A Lebanese math teacher, Kabbara chose his own method to fight bullying by swimming 5.5 km to a rocky island off Lebanon’s coast to prove that “being overweight doesn’t impede oneself from notching achievements.”

Since a teenager, friends and classmates never allowed Kabbara to play any sport with them because they said his “obesity makes them lose.”

Kabbara said: “That left a scar in me and pushed me to set that personal challenge to swim to the furthest island off Tripoli’s seashore.”

Born in the northern Lebanese city in 1987, the 34-year-old tutor currently teaches math for secondary classes at a public high school.

Commonly known as “Araneb Island” or “Rabbit’s Island,” his target is the biggest of three flat rocky islands that constitute the Palm Islands Nature Reserve. The three islands’ area is around 4.2 sq km.

On Sunday, Sept. 19, Kabbara put on a pair of paddles, jumped into the ocean and swam for nearly four-and-a-half hours until he reached Rabbit’s Island.

Having once weighed over 140kg, Kabbara has been training seriously by swimming, walking, hiking, mountain climbing and preparing himself mentally and physically to be able to fulfill what he describes as a “personal challenge and a message to all those who bullied him for being overweight.”

He added: “Classmates and friends never allowed me to play any sport with them because, according to them, my obesity always made them lose. That hurt me a lot … it left an aching scar in me that I always stayed alone.
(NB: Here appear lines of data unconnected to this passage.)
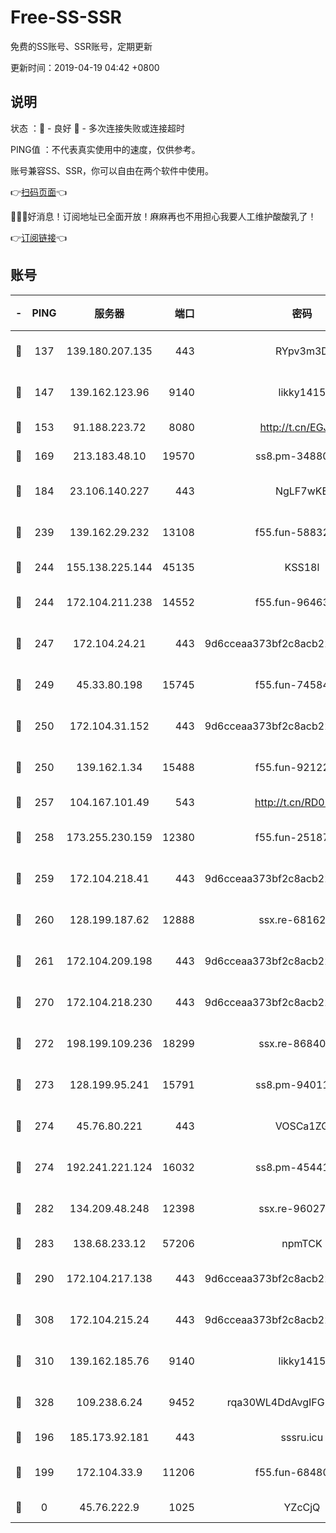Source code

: # Free-SS-SSR

免费的SS账号、SSR账号，定期更新

更新时间：2019-04-19 04:42 +0800

## 说明

状态     ：🙂 - 良好 🙁 - 多次连接失败或连接超时

PING值   ：不代表真实使用中的速度，仅供参考。

账号兼容SS、SSR，你可以自由在两个软件中使用。

👉[扫码页面](https://liesauer.github.io/Free-SS-SSR/)👈

🎉🎉🎉好消息！订阅地址已全面开放！麻麻再也不用担心我要人工维护酸酸乳了！

👉[订阅链接](https://www.liesauer.net/yogurt/subscribe?ACCESS_TOKEN=DAYxR3mMaZAsaqUb)👈

## 账号

|-|PING|服务器|端口|密码|加密方式|区域|
|:----:|:----:|:-----:|-----:|:----:|:----:|:----:|
|🙂|137|139.180.207.135|443|RYpv3m3D|aes-256-cfb|JP|
|🙂|147|139.162.123.96|9140|likky1415|aes-256-cfb|JP|
|🙂|153|91.188.223.72|8080|http://t.cn/EGJIyrl|rc4-md5|RU|
|🙂|169|213.183.48.10|19570|ss8.pm-34880278|rc4-md5|RU|
|🙂|184|23.106.140.227|443|NgLF7wKB|aes-256-cfb|US|
|🙂|239|139.162.29.232|13108|f55.fun-58832525|aes-256-cfb|SG|
|🙂|244|155.138.225.144|45135|KSS18l|rc4-md5|US|
|🙂|244|172.104.211.238|14552|f55.fun-96463764|aes-256-cfb|US|
|🙂|247|172.104.24.21|443|9d6cceaa373bf2c8acb22e60b6a58be6|aes-256-cfb|US|
|🙂|249|45.33.80.198|15745|f55.fun-74584715|aes-256-cfb|US|
|🙂|250|172.104.31.152|443|9d6cceaa373bf2c8acb22e60b6a58be6|aes-256-cfb|US|
|🙂|250|139.162.1.34|15488|f55.fun-92122073|aes-256-cfb|SG|
|🙂|257|104.167.101.49|543|http://t.cn/RD0D7sx|rc4-md5|CA|
|🙂|258|173.255.230.159|12380|f55.fun-25187450|aes-256-cfb|US|
|🙂|259|172.104.218.41|443|9d6cceaa373bf2c8acb22e60b6a58be6|aes-256-cfb|US|
|🙂|260|128.199.187.62|12888|ssx.re-68162593|aes-256-cfb|SG|
|🙂|261|172.104.209.198|443|9d6cceaa373bf2c8acb22e60b6a58be6|aes-256-cfb|US|
|🙂|270|172.104.218.230|443|9d6cceaa373bf2c8acb22e60b6a58be6|aes-256-cfb|US|
|🙂|272|198.199.109.236|18299|ssx.re-86840867|aes-256-cfb|US|
|🙂|273|128.199.95.241|15791|ss8.pm-94011498|aes-256-cfb|SG|
|🙂|274|45.76.80.221|443|VOSCa1ZG|aes-256-cfb|DE|
|🙂|274|192.241.221.124|16032|ss8.pm-45441503|aes-256-cfb|US|
|🙂|282|134.209.48.248|12398|ssx.re-96027580|aes-256-cfb|US|
|🙂|283|138.68.233.12|57206|npmTCK|rc4-md5|US|
|🙂|290|172.104.217.138|443|9d6cceaa373bf2c8acb22e60b6a58be6|aes-256-cfb|US|
|🙂|308|172.104.215.24|443|9d6cceaa373bf2c8acb22e60b6a58be6|aes-256-cfb|US|
|🙂|310|139.162.185.76|9140|likky1415|aes-256-cfb|DE|
|🙂|328|109.238.6.24|9452|rqa30WL4DdAvgIFG6Fs3znzTa|aes-256-cfb|FR|
|🙂|196|185.173.92.181|443|sssru.icu|rc4-md5|RU|
|🙁|199|172.104.33.9|11206|f55.fun-68480715|aes-256-cfb|SG|
|🙁|0|45.76.222.9|1025|YZcCjQ|rc4-md5|JP|
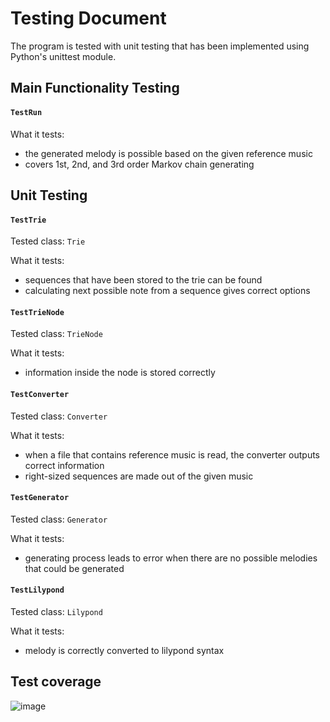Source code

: # Testing Document

The program is tested with unit testing that has been implemented using Python's unittest module.

## Main Functionality Testing
#### **`TestRun`**  
  
What it tests:
- the generated melody is possible based on the given reference music
- covers 1st, 2nd, and 3rd order Markov chain generating

## Unit Testing

#### **`TestTrie`**  
  
Tested class: `Trie`  
  
What it tests: 
- sequences that have been stored to the trie can be found
- calculating next possible note from a sequence gives correct options
     
#### **`TestTrieNode`**
  
Tested class: `TrieNode`  
  
What it tests:
- information inside the node is stored correctly

#### **`TestConverter`**  
  
Tested class: `Converter`  
  
What it tests:
- when a file that contains reference music is read, the converter outputs correct information
- right-sized sequences are made out of the given music

#### **`TestGenerator`**  
  
Tested class: `Generator`  
  
What it tests:
- generating process leads to error when there are no possible melodies that could be generated

#### **`TestLilypond`**  
  
Tested class: `Lilypond`  
  
What it tests:
- melody is correctly converted to lilypond syntax
  
## Test coverage
![image](https://user-images.githubusercontent.com/95978191/221371233-e0ac451b-09fb-4d22-8c35-412ff5b6ab60.png)

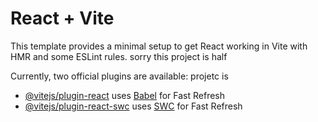 # React + Vite

This template provides a minimal setup to get React working in Vite with HMR and some ESLint rules.
sorry this project is half

Currently, two official plugins are available:
projetc is 

- [@vitejs/plugin-react](https://github.com/vitejs/vite-plugin-react/blob/main/packages/plugin-react/README.md) uses [Babel](https://babeljs.io/) for Fast Refresh
- [@vitejs/plugin-react-swc](https://github.com/vitejs/vite-plugin-react-swc) uses [SWC](https://swc.rs/) for Fast Refresh
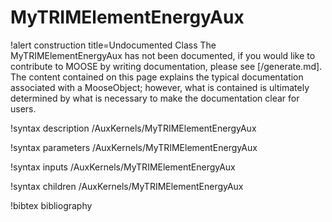 <!-- MOOSE Documentation Stub: Remove this when content is added. -->

# MyTRIMElementEnergyAux

!alert construction title=Undocumented Class
The MyTRIMElementEnergyAux has not been documented, if you would like to contribute to MOOSE by
writing documentation, please see [/generate.md]. The content contained on this page explains
the typical documentation associated with a MooseObject; however, what is contained is ultimately
determined by what is necessary to make the documentation clear for users.

!syntax description /AuxKernels/MyTRIMElementEnergyAux

!syntax parameters /AuxKernels/MyTRIMElementEnergyAux

!syntax inputs /AuxKernels/MyTRIMElementEnergyAux

!syntax children /AuxKernels/MyTRIMElementEnergyAux

!bibtex bibliography
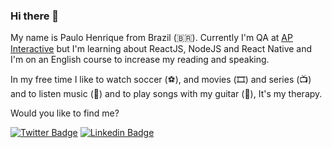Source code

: ### Hi there 👋

My name is Paulo Henrique from Brazil (🇧🇷). Currently I'm QA at [AP Interactive](http://apinteractive.com.br/#/) but I'm learning about ReactJS, NodeJS and React Native and I'm on an English course to increase my reading and speaking.

In my free time I like to watch soccer (⚽️), and movies (🎞️) and series (📺) and to listen music (🎵) and to play songs with my guitar (🎸), It's my therapy.

Would you like to find me?

[![Twitter Badge](https://img.shields.io/badge/-Twitter-1ca0f1?style=flat-square&labelColor=1ca0f1&logo=twitter&logoColor=white&link=https://twitter.com/PauloHSouz)](https://twitter.com/PauloHSouz)
[![Linkedin Badge](https://img.shields.io/badge/-LinkedIn-blue?style=flat-square&logo=Linkedin&logoColor=white&link=https://www.linkedin.com/in/paulo-henrique-89b148166/)](https://www.linkedin.com/in/paulo-henrique-89b148166/)
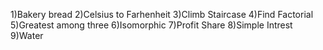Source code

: 1)Bakery bread
2)Celsius to Farhenheit
3)Climb Staircase
4)Find Factorial
5)Greatest among three
6)Isomorphic
7)Profit Share
8)Simple Intrest
9)Water
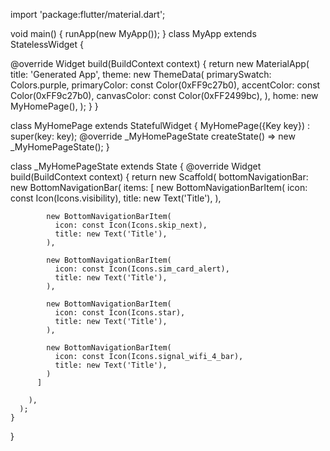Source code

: import 'package:flutter/material.dart';

void main() {
  runApp(new MyApp());
}
class MyApp extends StatelessWidget {

  @override
  Widget build(BuildContext context) {
    return new MaterialApp(
      title: 'Generated App',
      theme: new ThemeData(
        primarySwatch: Colors.purple,
        primaryColor: const Color(0xFF9c27b0),
        accentColor: const Color(0xFF9c27b0),
        canvasColor: const Color(0xFF2499bc),
      ),
      home: new MyHomePage(),
    );
  }
}

class MyHomePage extends StatefulWidget {
  MyHomePage({Key key}) : super(key: key);
  @override
  _MyHomePageState createState() => new _MyHomePageState();
}

class _MyHomePageState extends State<MyHomePage> {
    @override
    Widget build(BuildContext context) {
      return new Scaffold(
        bottomNavigationBar: new BottomNavigationBar(
          items: [
            new BottomNavigationBarItem(
              icon: const Icon(Icons.visibility),
              title: new Text('Title'),
            ),
    
            new BottomNavigationBarItem(
              icon: const Icon(Icons.skip_next),
              title: new Text('Title'),
            ),
    
            new BottomNavigationBarItem(
              icon: const Icon(Icons.sim_card_alert),
              title: new Text('Title'),
            ),
    
            new BottomNavigationBarItem(
              icon: const Icon(Icons.star),
              title: new Text('Title'),
            ),
    
            new BottomNavigationBarItem(
              icon: const Icon(Icons.signal_wifi_4_bar),
              title: new Text('Title'),
            )
          ]
    
        ),
      );
    }
}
My family once thought I had autism,” he said.

Coming from a hardworking family, Kabbara started teaching at the age of 14 because he adores the profession and needed to earn pocket money to support his father.

Despite having two doctorates, he could not land a university job because, according to him, “you need a wasta (support from a politician or influential person), meanwhile I’ve never been affiliated to or supported any Lebanese politician.”

In 2015, Kabbara obtained a Ph.D. in applied Mathematics at the Lebanese University while also picking up a doctorate from Paris-Est Creteil University in France.

The father of a nine-month-old daughter said the fact that he was constantly bullied at youth pushed him to work “seriously and really hard” on his fitness to prove to others that being overweight “should not cripple oneself from fulfilling their goals.”

“At a certain point of my life I realized that I have fulfilled a lot academically and that the time has come for me to accomplish something physical,” he said, reiterating that he set up his swimming challenge “to prove to himself and others that with perseverance any goal is attainable.”

Kabbara explained that the idea to swim to Rabbit’s Island was like a dream to him since childhood.

When the coronavirus disease (COVID-19) surfaced in early 2020, the 34-year-old had still been suffering from obesity and feared that lockdowns would force him to gain more weight and feel “desolate and depressed.”

“But I told myself ‘no.’ I walked as much as possible and swam a lot after borrowing my cousin’s paddles. I love swimming so I swam 300 meters, then 500. In November I swam to the nearest island, Al-Ballan. It took me an hour. Then I went to the second island of Al-Rmayleh,” said Kabbara.

“All I wanted to do is accomplish my goal and prove to myself and others that everything is possible,” concluded Kabbara, who said that he had dropped his weight to 109kg.